■ **Given data**:
*** Block opens ***

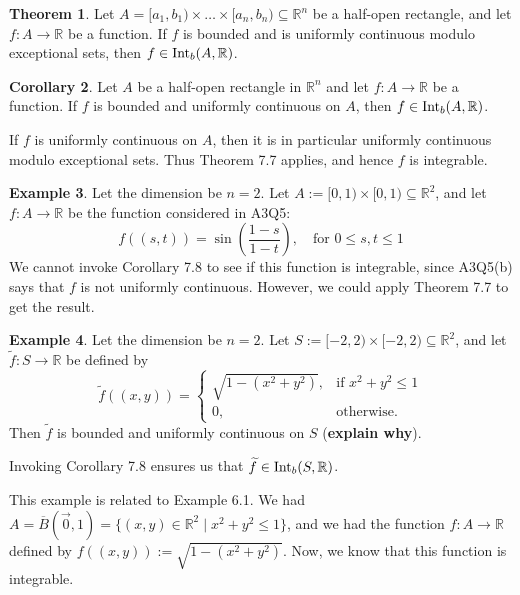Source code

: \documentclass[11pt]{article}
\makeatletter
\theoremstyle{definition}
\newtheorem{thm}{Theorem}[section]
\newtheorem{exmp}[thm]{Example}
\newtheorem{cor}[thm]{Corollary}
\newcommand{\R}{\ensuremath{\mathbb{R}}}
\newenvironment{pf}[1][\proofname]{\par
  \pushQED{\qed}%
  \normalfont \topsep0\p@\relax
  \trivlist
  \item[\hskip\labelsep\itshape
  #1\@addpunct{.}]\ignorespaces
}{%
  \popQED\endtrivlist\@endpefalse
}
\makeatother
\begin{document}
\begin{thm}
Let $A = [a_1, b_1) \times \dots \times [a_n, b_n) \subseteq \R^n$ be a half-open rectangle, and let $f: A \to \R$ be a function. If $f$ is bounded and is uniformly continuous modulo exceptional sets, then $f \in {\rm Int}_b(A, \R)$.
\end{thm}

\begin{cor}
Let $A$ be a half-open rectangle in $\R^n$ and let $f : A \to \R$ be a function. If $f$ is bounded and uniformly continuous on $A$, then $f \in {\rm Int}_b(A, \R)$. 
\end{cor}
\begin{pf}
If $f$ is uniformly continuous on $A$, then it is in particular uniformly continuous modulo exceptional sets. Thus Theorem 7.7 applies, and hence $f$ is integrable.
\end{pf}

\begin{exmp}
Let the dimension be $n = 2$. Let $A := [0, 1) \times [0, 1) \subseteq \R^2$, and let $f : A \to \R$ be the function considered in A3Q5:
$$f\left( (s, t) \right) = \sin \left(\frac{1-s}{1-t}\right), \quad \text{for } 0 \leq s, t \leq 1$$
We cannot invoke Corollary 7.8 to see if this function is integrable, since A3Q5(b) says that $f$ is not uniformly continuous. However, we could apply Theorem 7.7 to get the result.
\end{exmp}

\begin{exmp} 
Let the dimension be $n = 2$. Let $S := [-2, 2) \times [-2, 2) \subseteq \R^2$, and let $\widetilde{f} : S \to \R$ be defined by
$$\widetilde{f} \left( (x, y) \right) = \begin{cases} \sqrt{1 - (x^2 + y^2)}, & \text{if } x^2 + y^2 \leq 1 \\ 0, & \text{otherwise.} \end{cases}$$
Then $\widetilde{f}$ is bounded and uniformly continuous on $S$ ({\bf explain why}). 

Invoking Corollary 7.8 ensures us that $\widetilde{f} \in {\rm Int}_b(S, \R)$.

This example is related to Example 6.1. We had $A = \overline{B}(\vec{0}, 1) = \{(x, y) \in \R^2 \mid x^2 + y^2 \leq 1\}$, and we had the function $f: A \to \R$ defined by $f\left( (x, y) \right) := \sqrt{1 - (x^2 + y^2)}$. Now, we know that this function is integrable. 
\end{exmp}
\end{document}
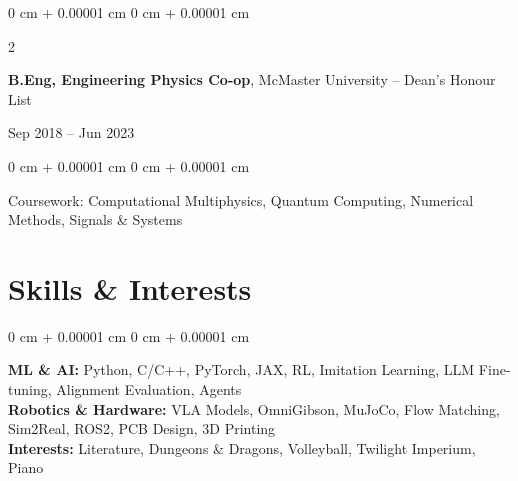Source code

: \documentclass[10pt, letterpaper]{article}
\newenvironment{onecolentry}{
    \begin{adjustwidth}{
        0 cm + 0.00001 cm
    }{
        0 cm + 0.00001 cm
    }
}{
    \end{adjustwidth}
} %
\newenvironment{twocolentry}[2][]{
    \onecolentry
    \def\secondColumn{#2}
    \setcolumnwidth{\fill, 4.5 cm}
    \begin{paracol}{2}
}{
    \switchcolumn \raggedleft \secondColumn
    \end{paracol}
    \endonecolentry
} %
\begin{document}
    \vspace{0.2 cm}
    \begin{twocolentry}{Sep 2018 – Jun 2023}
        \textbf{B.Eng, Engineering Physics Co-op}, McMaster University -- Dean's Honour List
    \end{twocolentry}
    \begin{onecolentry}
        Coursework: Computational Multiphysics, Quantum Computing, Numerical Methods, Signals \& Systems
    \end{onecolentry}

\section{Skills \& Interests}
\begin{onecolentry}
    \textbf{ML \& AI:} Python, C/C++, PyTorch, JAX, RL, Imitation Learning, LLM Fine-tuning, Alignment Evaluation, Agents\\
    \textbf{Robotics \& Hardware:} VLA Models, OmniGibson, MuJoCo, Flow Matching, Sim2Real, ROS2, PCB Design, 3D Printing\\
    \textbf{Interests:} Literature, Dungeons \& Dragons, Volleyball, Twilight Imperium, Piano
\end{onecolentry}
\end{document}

*** Block closes ***

■ **Exercise aim**: Be exact. Write out all the entries and omit the pictures.

■ **Worked solution**:
Source code

: \documentclass[11pt]{article}
\makeatletter
\theoremstyle{definition}
\newtheorem{thm}{Theorem}[section]
\newtheorem{exmp}[thm]{Example}
\newtheorem{cor}[thm]{Corollary}
\newcommand{\R}{\ensuremath{\mathbb{R}}}
\newenvironment{pf}[1][\proofname]{\par
  \pushQED{\qed}%
  \normalfont \topsep0\p@\relax
  \trivlist
  \item[\hskip\labelsep\itshape
  #1\@addpunct{.}]\ignorespaces
}{%
  \popQED\endtrivlist\@endpefalse
}
\makeatother
\begin{document}
\begin{thm}
Let $A = [a_1, b_1) \times \dots \times [a_n, b_n) \subseteq \R^n$ be a half-open rectangle, and let $f: A \to \R$ be a function. If $f$ is bounded and is uniformly continuous modulo exceptional sets, then $f \in {\rm Int}_b(A, \R)$.
\end{thm}

\begin{cor}
Let $A$ be a half-open rectangle in $\R^n$ and let $f : A \to \R$ be a function. If $f$ is bounded and uniformly continuous on $A$, then $f \in {\rm Int}_b(A, \R)$. 
\end{cor}
\begin{pf}
If $f$ is uniformly continuous on $A$, then it is in particular uniformly continuous modulo exceptional sets. Thus Theorem 7.7 applies, and hence $f$ is integrable.
\end{pf}

\begin{exmp}
Let the dimension be $n = 2$. Let $A := [0, 1) \times [0, 1) \subseteq \R^2$, and let $f : A \to \R$ be the function considered in A3Q5:
$$f\left( (s, t) \right) = \sin \left(\frac{1-s}{1-t}\right), \quad \text{for } 0 \leq s, t \leq 1$$
We cannot invoke Corollary 7.8 to see if this function is integrable, since A3Q5(b) says that $f$ is not uniformly continuous. However, we could apply Theorem 7.7 to get the result.
\end{exmp}

\begin{exmp} 
Let the dimension be $n = 2$. Let $S := [-2, 2) \times [-2, 2) \subseteq \R^2$, and let $\widetilde{f} : S \to \R$ be defined by
$$\widetilde{f} \left( (x, y) \right) = \begin{cases} \sqrt{1 - (x^2 + y^2)}, & \text{if } x^2 + y^2 \leq 1 \\ 0, & \text{otherwise.} \end{cases}$$
Then $\widetilde{f}$ is bounded and uniformly continuous on $S$ ({\bf explain why}). 

Invoking Corollary 7.8 ensures us that $\widetilde{f} \in {\rm Int}_b(S, \R)$.

This example is related to Example 6.1. We had $A = \overline{B}(\vec{0}, 1) = \{(x, y) \in \R^2 \mid x^2 + y^2 \leq 1\}$, and we had the function $f: A \to \R$ defined by $f\left( (x, y) \right) := \sqrt{1 - (x^2 + y^2)}$. Now, we know that this function is integrable. 
\end{exmp}
\end{document}
Source code

: \documentclass[10pt, letterpaper]{article}
\newenvironment{onecolentry}{
    \begin{adjustwidth}{
        0 cm + 0.00001 cm
    }{
        0 cm + 0.00001 cm
    }
}{
    \end{adjustwidth}
} %
\newenvironment{twocolentry}[2][]{
    \onecolentry
    \def\secondColumn{#2}
    \setcolumnwidth{\fill, 4.5 cm}
    \begin{paracol}{2}
}{
    \switchcolumn \raggedleft \secondColumn
    \end{paracol}
    \endonecolentry
} %
\begin{document}
    \vspace{0.2 cm}
    \begin{twocolentry}{Sep 2018 – Jun 2023}
        \textbf{B.Eng, Engineering Physics Co-op}, McMaster University -- Dean's Honour List
    \end{twocolentry}
    \begin{onecolentry}
        Coursework: Computational Multiphysics, Quantum Computing, Numerical Methods, Signals \& Systems
    \end{onecolentry}

\section{Skills \& Interests}
\begin{onecolentry}
    \textbf{ML \& AI:} Python, C/C++, PyTorch, JAX, RL, Imitation Learning, LLM Fine-tuning, Alignment Evaluation, Agents\\
    \textbf{Robotics \& Hardware:} VLA Models, OmniGibson, MuJoCo, Flow Matching, Sim2Real, ROS2, PCB Design, 3D Printing\\
    \textbf{Interests:} Literature, Dungeons \& Dragons, Volleyball, Twilight Imperium, Piano
\end{onecolentry}
\end{document}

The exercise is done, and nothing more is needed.